Vichy, mercredi

Autres informations / 20.07.2010

Vichy, mercredi

LES RÊVES D’OR DE

CHINESE WALL

Deuxième Listed du programme de la Grande

semaine du galop de Vichy, le Prix des Rêves d’Or (L) s’offre aux 2ans sur la

distance de 1.000m. Cette épreuve est dédiée à la mémoire de Jacques Bouchara,

Président de la Société des courses de Vichy de 1997 à 2002, dont le fils,

Philippe Bouchara, a repris la présidence il y a tout juste deux mois. Ils sont

neuf à tenter leur chance dans une course où la vitesse sera récompensée. Un

seul s’engage invaincu, Chinese Wall (Aussie

Rules).
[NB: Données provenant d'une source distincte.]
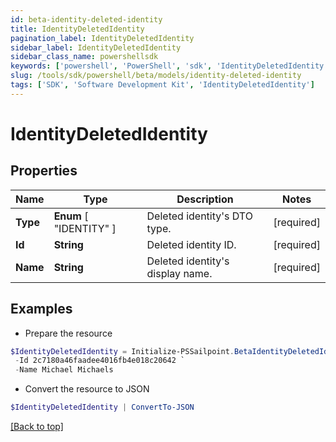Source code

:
 ```yaml
---
id: beta-identity-deleted-identity
title: IdentityDeletedIdentity
pagination_label: IdentityDeletedIdentity
sidebar_label: IdentityDeletedIdentity
sidebar_class_name: powershellsdk
keywords: ['powershell', 'PowerShell', 'sdk', 'IdentityDeletedIdentity'] 
slug: /tools/sdk/powershell/beta/models/identity-deleted-identity
tags: ['SDK', 'Software Development Kit', 'IdentityDeletedIdentity']
---
```



# IdentityDeletedIdentity

## Properties

Name | Type | Description | Notes
------------ | ------------- | ------------- | -------------
**Type** |   **Enum** [  "IDENTITY" ] | Deleted identity's DTO type. | [required]
**Id** |  **String** | Deleted identity ID. | [required]
**Name** |  **String** | Deleted identity's display name. | [required]

## Examples

- Prepare the resource
```powershell
$IdentityDeletedIdentity = Initialize-PSSailpoint.BetaIdentityDeletedIdentity  -Type IDENTITY `
 -Id 2c7180a46faadee4016fb4e018c20642 `
 -Name Michael Michaels
```

- Convert the resource to JSON
```powershell
$IdentityDeletedIdentity | ConvertTo-JSON
```


[[Back to top]](#)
La protégée de Didier Guillemin a découvert la compétition en avril sur

la piste de Maisons-Laffitte, en remportant le Prix Épinard (F), une course qui

s’est révélée être d’un très haut niveau.  

En   effet,   Chinese Wall dominait broox

(Xaar), qui a ensuite remporté ses deux sorties suivantes à Chantilly, maiguri (Panis), qui a obtenu une  JDG Rising Star avant de triompher dans Prix Roland de Chambure (L)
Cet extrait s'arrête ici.